Document images with source code |
◆ ◆ ◆ ◆

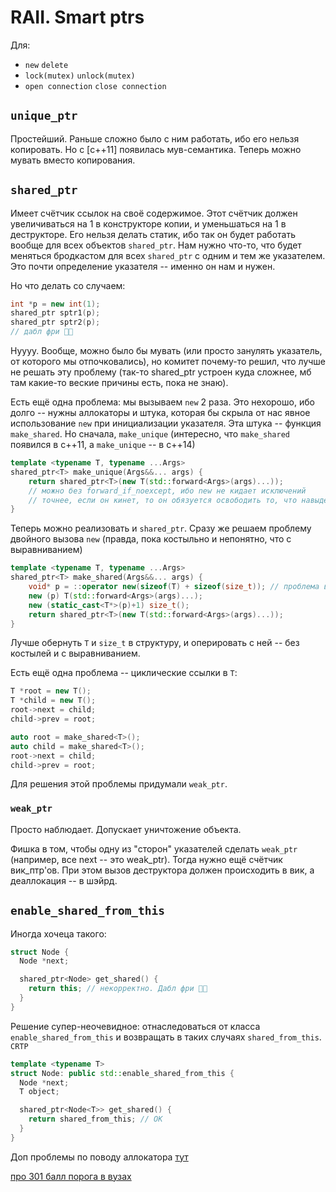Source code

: # RAII. Smart ptrs
Для:
- `new` `delete`
- `lock(mutex)` `unlock(mutex)`
- `open connection` `close connection`

## `unique_ptr`
Простейший. Раньше сложно было с ним работать, ибо его нельзя копировать. Но с [c++11] появилась мув-семантика. Теперь можно мувать вместо копирования.

## `shared_ptr`
Имеет счётчик ссылок на своё содержимое. Этот счётчик должен увеличиваться на 1 в конструкторе копии, и уменьшаться на 1 в деструкторе. Его нельзя делать статик, ибо так он будет работать вообще для всех объектов `shared_ptr`. Нам нужно что-то, что будет меняться бродкастом для всех `shared_ptr` с одним и тем же указателем. Это почти определение указателя -- именно он нам и нужен.

Но что делать со случаем:
```c++
int *p = new int(1);
shared_ptr sptr1(p);
shared_ptr sptr2(p); 
// дабл фри 🍟🍟
```
Нуууу. Вообще, можно было бы мувать (или просто занулять указатель, от которого мы отпочковались), но комитет почему-то решил, что лучше не решать эту проблему (так-то shared_ptr устроен куда сложнее, мб там какие-то веские причины есть, пока не знаю).

Есть ещё одна проблема: мы вызываем `new` 2 раза. Это нехорошо, ибо долго -- нужны аллокаторы и штука, которая бы скрыла от нас явное использование `new` при инициализации указателя. Эта штука -- функция `make_shared`. Но сначала, `make_unique` (интересно, что `make_shared` появился в c++11, а `make_unique` -- в c++14)
```c++
template <typename T, typename ...Args>
shared_ptr<T> make_unique(Args&&... args) {
    return shared_ptr<T>(new T(std::forward<Args>(args)...));
    // можно без forward_if_noexcept, ибо new не кидает исключений
    // точнее, если он кинет, то он обязуется освободить то, что навыделял
}
```
Теперь можно реализовать и `shared_ptr`. Сразу же решаем проблему двойного вызова `new` (правда, пока костыльно и непонятно, что с выравниванием)
```c++
template <typename T, typename ...Args>
shared_ptr<T> make_shared(Args&&... args) {
    void* p = ::operator new(sizeof(T) + sizeof(size_t)); // проблема выравнивания
    new (p) T(std::forward<Args>(args)...);
    new (static_cast<T*>(p)+1) size_t();
    return shared_ptr<T>(new T(std::forward<Args>(args)...));
}
```
Лучше обернуть `T` и `size_t` в структуру, и оперировать с ней -- без костылей и с выравниванием.

Есть ещё одна проблема -- циклические ссылки в `T`:
```c++
T *root = new T();
T *child = new T();
root->next = child;
child->prev = root;

auto root = make_shared<T>();
auto child = make_shared<T>();
root->next = child;
child->prev = root;
```
Для решения этой проблемы придумали `weak_ptr`. 
### `weak_ptr`
Просто наблюдает. Допускает уничтожение объекта.

Фишка в том, чтобы одну из "сторон" указателей сделать `weak_ptr` (например, все next -- это weak_ptr). Тогда нужно ещё счётчик вик_птр'ов. При этом вызов деструктора должен происходить в вик, а деаллокация -- в шэйрд.

## `enable_shared_from_this`
Иногда хочеца такого:
```c++
struct Node {
  Node *next;

  shared_ptr<Node> get_shared() {
    return this; // некорректно. Дабл фри 🍟🍟
  }
}
```
Решение супер-неочевидное: отнаследоваться от класса `enable_shared_from_this` и возвращать в таких случаях `shared_from_this`. `CRTP`
```c++
template <typename T>
struct Node: public std::enable_shared_from_this {
  Node *next;
  T object; 

  shared_ptr<Node<T>> get_shared() {
    return shared_from_this; // OK
  }
}
```
Доп проблемы по поводу аллокатора [тут](https://youtu.be/9ZSBOfTd-sc?t=3943)

[про 301 балл порога в вузах](https://youtu.be/xzK6Zx0TZx8?t=2790)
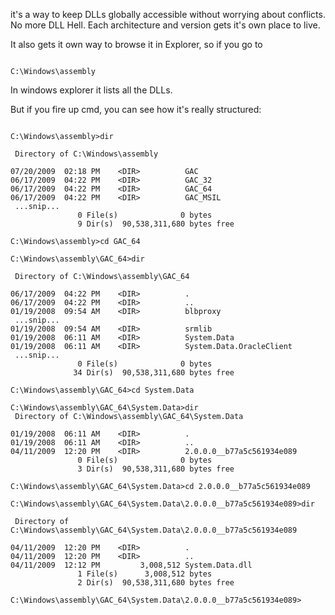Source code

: it's a way to keep DLLs globally accessible without worrying about conflicts. No more DLL Hell. Each architecture and version gets it's own place to live.

It also gets it own way to browse it in Explorer, so if you go to

```dos

C:\Windows\assembly

```

In windows explorer it lists all the DLLs.

But if you fire up cmd, you can see how it's really structured:

```dos

C:\Windows\assembly>dir

 Directory of C:\Windows\assembly

07/20/2009  02:18 PM    <DIR>          GAC
06/17/2009  04:22 PM    <DIR>          GAC_32
06/17/2009  04:22 PM    <DIR>          GAC_64
06/17/2009  04:22 PM    <DIR>          GAC_MSIL
 ...snip...
               0 File(s)              0 bytes
               9 Dir(s)  90,538,311,680 bytes free

C:\Windows\assembly>cd GAC_64

C:\Windows\assembly\GAC_64>dir

 Directory of C:\Windows\assembly\GAC_64

06/17/2009  04:22 PM    <DIR>          .
06/17/2009  04:22 PM    <DIR>          ..
01/19/2008  09:54 AM    <DIR>          blbproxy
 ...snip...
01/19/2008  09:54 AM    <DIR>          srmlib
01/19/2008  06:11 AM    <DIR>          System.Data
01/19/2008  06:11 AM    <DIR>          System.Data.OracleClient
 ...snip...
               0 File(s)              0 bytes
              34 Dir(s)  90,538,311,680 bytes free

C:\Windows\assembly\GAC_64>cd System.Data

C:\Windows\assembly\GAC_64\System.Data>dir
 Directory of C:\Windows\assembly\GAC_64\System.Data

01/19/2008  06:11 AM    <DIR>          .
01/19/2008  06:11 AM    <DIR>          ..
04/11/2009  12:20 PM    <DIR>          2.0.0.0__b77a5c561934e089
               0 File(s)              0 bytes
               3 Dir(s)  90,538,311,680 bytes free

C:\Windows\assembly\GAC_64\System.Data>cd 2.0.0.0__b77a5c561934e089

C:\Windows\assembly\GAC_64\System.Data\2.0.0.0__b77a5c561934e089>dir

 Directory of C:\Windows\assembly\GAC_64\System.Data\2.0.0.0__b77a5c561934e089

04/11/2009  12:20 PM    <DIR>          .
04/11/2009  12:20 PM    <DIR>          ..
04/11/2009  12:12 PM         3,008,512 System.Data.dll
               1 File(s)      3,008,512 bytes
               2 Dir(s)  90,538,311,680 bytes free

C:\Windows\assembly\GAC_64\System.Data\2.0.0.0__b77a5c561934e089>
              
```


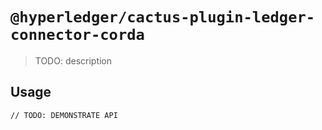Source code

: # `@hyperledger/cactus-plugin-ledger-connector-corda`

> TODO: description

## Usage

```
// TODO: DEMONSTRATE API
```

◆ ◆ ◆ ◆

Wherever a line above contains the string "проблемы", copy that line.

Для решения этой проблемы придумали `weak_ptr`. 
Доп проблемы по поводу аллокатора [тут](https://youtu.be/9ZSBOfTd-sc?t=3943)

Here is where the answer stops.